Some thoughts on the 1970s

I was listening to a review on the Radio Two book club with Simon Mayo this week of a newly released book on the subject of the 1970s called State of Emergency: The Way We Were: Britain, 1970-1974 by Dominic Sandbrook. The title itself is of course supposedly very descriptive of early part the decade in question but I have to say, the book title and some of the chat and consideration of that colourful era did not coincide with my own memories of the time. In fairness it was stated that for those who largely grew up in that decade the feelings would be quite different and probably more positive than the image of austerity that appeared to be presented by the book. It should also be stated that the four years covered by the book were perhaps isolated in certain ways from what followed.image

Some of the conversation revolved around the early part of the decade being something of a ‘black and white’ period with the clear inference that the rich, vibrant and colourful ‘swinging sixties’ was now being superseded by a much grimmer, sober and more grave age.

Oh no it wasn’t, not in my memory at least!

I was twelve years old when the new decade beckoned and just beginning senior school. It should be said that the industrial problems and resultant strikes and subsequent power cuts didn’t affect my wage packet as I was still on a few shillings (soon to be decimal pence) pocket money a week which was dutifully laid out for me by my dad on the mantelpiece every Friday evening. I do however remember the strikes and the three-day week that was declared to combat the regular power cuts. As a kid it was all great fun actually. There was much rummaging for age-old candles that had been stashed, unloved around the home for years. Meanwhile the clamour for new candles, paraffin lamps and other paraphernalia from hardware stores to deal with those hours of darkness were something of a new challenge for people. To people of an age with me it was all about making fire which was something us kids did for fun anyway. All something of a great adventure.

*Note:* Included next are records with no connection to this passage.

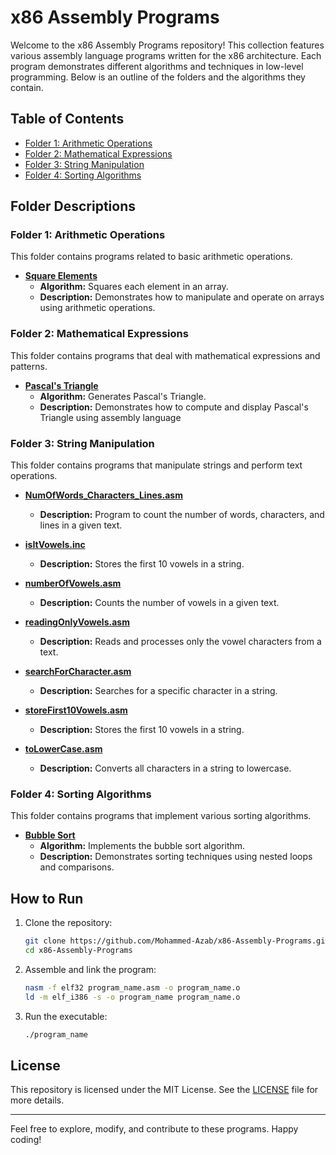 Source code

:# x86 Assembly Programs

Welcome to the x86 Assembly Programs repository! This collection features various assembly language programs written for the x86 architecture. Each program demonstrates different algorithms and techniques in low-level programming. Below is an outline of the folders and the algorithms they contain.

## Table of Contents

- [Folder 1: Arithmetic Operations](#folder-1-arithmetic-operations)
- [Folder 2:  Mathematical Expressions](#folder-3-sorting-algorithms)
- [Folder 3: String Manipulation](#folder-2-string-manipulation)
- [Folder 4: Sorting Algorithms](#folder-3-sorting-algorithms)


## Folder Descriptions

### Folder 1: Arithmetic Operations

This folder contains programs related to basic arithmetic operations.

- **[Square Elements](arithmetic_operations/squareElements.asm)**
  - **Algorithm:** Squares each element in an array.
  - **Description:** Demonstrates how to manipulate and operate on arrays using arithmetic operations.
    
### Folder 2: Mathematical Expressions

This folder contains programs that deal with mathematical expressions and patterns.

- **[Pascal's Triangle](mathematical_expressions/pascalTriangle.asm)**
  - **Algorithm:** Generates Pascal's Triangle.
  - **Description:** Demonstrates how to compute and display Pascal's Triangle using assembly language


### Folder 3: String Manipulation

This folder contains programs that manipulate strings and perform text operations.

- **[NumOfWords_Characters_Lines.asm](string_manipulation/NumOfWords_Characters_Lines.asm)**
  - **Description:** Program to count the number of words, characters, and lines in a given text.

- **[isItVowels.inc](string_manipulation/isItVowels.inc)**
  - **Description:** Stores the first 10 vowels in a string. 

- **[numberOfVowels.asm](string_manipulation/numberOfVowels.asm)**
  - **Description:** Counts the number of vowels in a given text. 

- **[readingOnlyVowels.asm](string_manipulation/readingOnlyVowels.asm)**
  - **Description:** Reads and processes only the vowel characters from a text.

- **[searchForCharacter.asm](string_manipulation/searchForCharacter.asm)**
  - **Description:** Searches for a specific character in a string.

- **[storeFirst10Vowels.asm](string_manipulation/storeFirst10Vowels.asm)**
  - **Description:** Stores the first 10 vowels in a string. 

- **[toLowerCase.asm](string_manipulation/toLowerCase.asm)**
  - **Description:** Converts all characters in a string to lowercase. 

### Folder 4: Sorting Algorithms

This folder contains programs that implement various sorting algorithms.

- **[Bubble Sort](sorting_algorithms/bubble_sort.asm)**
  - **Algorithm:** Implements the bubble sort algorithm.
  - **Description:** Demonstrates sorting techniques using nested loops and comparisons.


## How to Run

1. Clone the repository:
    ```bash
    git clone https://github.com/Mohammed-Azab/x86-Assembly-Programs.git
    cd x86-Assembly-Programs
    ```

2. Assemble and link the program:
    ```bash
    nasm -f elf32 program_name.asm -o program_name.o
    ld -m elf_i386 -s -o program_name program_name.o
    ```

3. Run the executable:
    ```bash
    ./program_name
    ```

## License

This repository is licensed under the MIT License. See the [LICENSE](LICENSE) file for more details.

---

Feel free to explore, modify, and contribute to these programs. Happy coding!
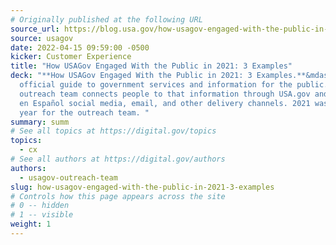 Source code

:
 ```yaml
---
# Originally published at the following URL
source_url: https://blog.usa.gov/how-usagov-engaged-with-the-public-in-2021-3-examples
source: usagov
date: 2022-04-15 09:59:00 -0500
kicker: Customer Experience
title: "How USAGov Engaged With the Public in 2021: 3 Examples"
deck: "**How USAGov Engaged With the Public in 2021: 3 Examples.**&mdash;USAGov is the
  official guide to government services and information for the public. Its
  outreach team connects people to that information through USA.gov and USAGov
  en Español social media, email, and other delivery channels. 2021 was a busy
  year for the outreach team. "
summary: summ
# See all topics at https://digital.gov/topics
topics:
  - cx
# See all authors at https://digital.gov/authors
authors:
  - usagov-outreach-team
slug: how-usagov-engaged-with-the-public-in-2021-3-examples
# Controls how this page appears across the site
# 0 -- hidden
# 1 -- visible
weight: 1
---
```

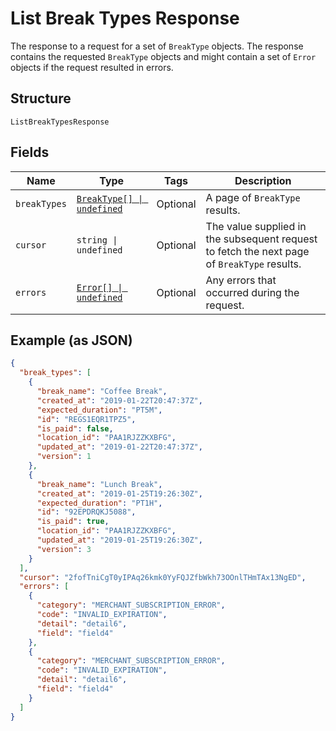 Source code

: <!-- Optimized: 2025-10-06 -->
<!-- RPM: 1.6.2.1.1.6.2.1_list-break-types-response_20251006 -->
<!-- Session: E2E RPM DNA Application -->
<!-- AOM: RND (Reggie & Dro) -->
<!-- COI: TECHNOLOGY -->
<!-- RPM: HIGH -->
<!-- ACTION: BUILD -->

# List Break Types Response

The response to a request for a set of `BreakType` objects. The response contains
the requested `BreakType` objects and might contain a set of `Error` objects if
the request resulted in errors.

## Structure

`ListBreakTypesResponse`

## Fields

| Name | Type | Tags | Description |
|  --- | --- | --- | --- |
| `breakTypes` | [`BreakType[] \| undefined`](../../doc/models/break-type.md) | Optional | A page of `BreakType` results. |
| `cursor` | `string \| undefined` | Optional | The value supplied in the subsequent request to fetch the next page<br>of `BreakType` results. |
| `errors` | [`Error[] \| undefined`](../../doc/models/error.md) | Optional | Any errors that occurred during the request. |

## Example (as JSON)

```json
{
  "break_types": [
    {
      "break_name": "Coffee Break",
      "created_at": "2019-01-22T20:47:37Z",
      "expected_duration": "PT5M",
      "id": "REGS1EQR1TPZ5",
      "is_paid": false,
      "location_id": "PAA1RJZZKXBFG",
      "updated_at": "2019-01-22T20:47:37Z",
      "version": 1
    },
    {
      "break_name": "Lunch Break",
      "created_at": "2019-01-25T19:26:30Z",
      "expected_duration": "PT1H",
      "id": "92EPDRQKJ5088",
      "is_paid": true,
      "location_id": "PAA1RJZZKXBFG",
      "updated_at": "2019-01-25T19:26:30Z",
      "version": 3
    }
  ],
  "cursor": "2fofTniCgT0yIPAq26kmk0YyFQJZfbWkh73OOnlTHmTAx13NgED",
  "errors": [
    {
      "category": "MERCHANT_SUBSCRIPTION_ERROR",
      "code": "INVALID_EXPIRATION",
      "detail": "detail6",
      "field": "field4"
    },
    {
      "category": "MERCHANT_SUBSCRIPTION_ERROR",
      "code": "INVALID_EXPIRATION",
      "detail": "detail6",
      "field": "field4"
    }
  ]
}
```
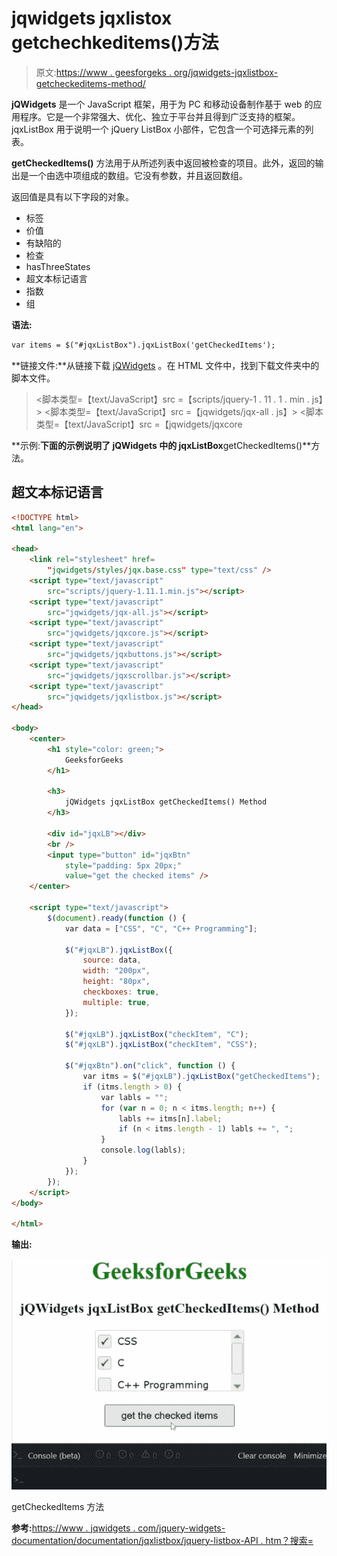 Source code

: # jqwidgets jqxlistox getchechkeditems()方法

> 原文:[https://www . geesforgeks . org/jqwidgets-jqxlistbox-getcheckeditems-method/](https://www.geeksforgeeks.org/jqwidgets-jqxlistbox-getcheckeditems-method/)

**jQWidgets** 是一个 JavaScript 框架，用于为 PC 和移动设备制作基于 web 的应用程序。它是一个非常强大、优化、独立于平台并且得到广泛支持的框架。jqxListBox 用于说明一个 jQuery ListBox 小部件，它包含一个可选择元素的列表。

**getCheckedItems()** 方法用于从所述列表中返回被检查的项目。此外，返回的输出是一个由选中项组成的数组。它没有参数，并且返回数组。

返回值是具有以下字段的对象。

*   标签
*   价值
*   有缺陷的
*   检查
*   hasThreeStates
*   超文本标记语言
*   指数
*   组

**语法:**

```html
var items = $("#jqxListBox").jqxListBox('getCheckedItems');  
```

**链接文件:**从链接下载 [jQWidgets](https://www.jqwidgets.com/download/) 。在 HTML 文件中，找到下载文件夹中的脚本文件。

> <link rel="”stylesheet”" href="”jqwidgets/styles/jqx.base.css”" type="”text/css”">
> <脚本类型=【text/JavaScript】src =【scripts/jquery-1 . 11 . 1 . min . js】></脚本>
> <脚本类型=【text/JavaScript】src =【jqwidgets/jqx-all . js】></脚本>
> <脚本类型=【text/JavaScript】src =【jqwidgets/jqxcore

**示例:**下面的示例说明了 jQWidgets 中的 jqxListBox**getCheckedItems()**方法。

## 超文本标记语言

```html
<!DOCTYPE html>
<html lang="en">

<head>
    <link rel="stylesheet" href=
        "jqwidgets/styles/jqx.base.css" type="text/css" />
    <script type="text/javascript" 
        src="scripts/jquery-1.11.1.min.js"></script>
    <script type="text/javascript" 
        src="jqwidgets/jqx-all.js"></script>
    <script type="text/javascript" 
        src="jqwidgets/jqxcore.js"></script>
    <script type="text/javascript" 
        src="jqwidgets/jqxbuttons.js"></script>
    <script type="text/javascript" 
        src="jqwidgets/jqxscrollbar.js"></script>
    <script type="text/javascript" 
        src="jqwidgets/jqxlistbox.js"></script>
</head>

<body>
    <center>
        <h1 style="color: green;">
            GeeksforGeeks
        </h1>

        <h3>
            jQWidgets jqxListBox getCheckedItems() Method
        </h3>

        <div id="jqxLB"></div>
        <br />
        <input type="button" id="jqxBtn" 
            style="padding: 5px 20px;" 
            value="get the checked items" />
    </center>

    <script type="text/javascript">
        $(document).ready(function () {
            var data = ["CSS", "C", "C++ Programming"];

            $("#jqxLB").jqxListBox({
                source: data,
                width: "200px",
                height: "80px",
                checkboxes: true,
                multiple: true,
            });

            $("#jqxLB").jqxListBox("checkItem", "C");
            $("#jqxLB").jqxListBox("checkItem", "CSS");

            $("#jqxBtn").on("click", function () {
                var itms = $("#jqxLB").jqxListBox("getCheckedItems");
                if (itms.length > 0) {
                    var labls = "";
                    for (var n = 0; n < itms.length; n++) {
                        labls += itms[n].label;
                        if (n < itms.length - 1) labls += ", ";
                    }
                    console.log(labls);
                }
            });
        });
    </script>
</body>

</html>
```

**输出:**

![](img/d56bc296fb1d05e3cb0efbcae2661d3c.png)

getCheckedItems 方法

**参考:**[https://www . jqwidgets . com/jquery-widgets-documentation/documentation/jqxlistbox/jquery-listbox-API . htm？搜索=](https://www.jqwidgets.com/jquery-widgets-documentation/documentation/jqxlistbox/jquery-listbox-api.htm?search=) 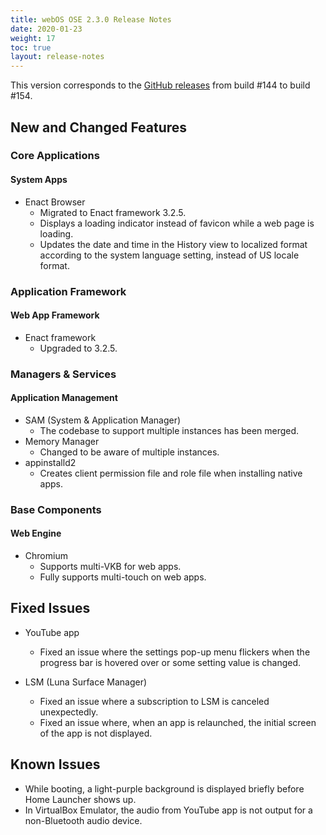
 ```yaml
---
title: webOS OSE 2.3.0 Release Notes
date: 2020-01-23
weight: 17
toc: true
layout: release-notes
---
```


This version corresponds to the [GitHub releases](https://github.com/webosose/build-webos/releases) from build #144 to build #154.

## New and Changed Features

### Core Applications

#### System Apps

  - Enact Browser
      - Migrated to Enact framework 3.2.5.
      - Displays a loading indicator instead of favicon while a web page is loading.
      - Updates the date and time in the History view to localized format according to the system language setting, instead of US locale format.

### Application Framework

#### Web App Framework

  - Enact framework
      - Upgraded to 3.2.5.

### Managers & Services

#### Application Management

  - SAM (System & Application Manager)
      - The codebase to support multiple instances has been merged.
  - Memory Manager
      - Changed to be aware of multiple instances.
  - appinstalld2
      - Creates client permission file and role file when installing native apps.

### Base Components

#### Web Engine

  - Chromium
      - Supports multi-VKB for web apps.
      - Fully supports multi-touch on web apps.

## Fixed Issues

  - YouTube app
      - Fixed an issue where the settings pop-up menu flickers when the progress bar is hovered over or some setting value is changed.

  - LSM (Luna Surface Manager)
      - Fixed an issue where a subscription to LSM is canceled unexpectedly.
      - Fixed an issue where, when an app is relaunched, the initial screen of the app is not displayed.

## Known Issues

  - While booting, a light-purple background is displayed briefly before Home Launcher shows up.
  - In VirtualBox Emulator, the audio from YouTube app is not output for a non-Bluetooth audio device.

Not too long after I was embarked upon an apprenticeship in the print trade when there was still a small rash of further power cuts with a following industrial dispute. We couldn’t read the lead type in the gloom and of course the printing presses had ground to a halt in any case so it was time to down tools – not the biggest hardship in the world when you’re on your feet for a nine-hour shift. Those same work colleagues told me how they had coped quite admirably in the three-day week days by simply doing three twelve-hour day shifts. They were quite happy with this arrangement.

Others will have had more difficulties of course and there were certainly serious problems with some of the industrial disputes such as refuse bins not being collected for long periods as I recall. As always with these things it’s always the most vulnerable that suffer such as the old, infirm and sick and I certainly wouldn’t want to ride roughshod over the very real problems those people experienced.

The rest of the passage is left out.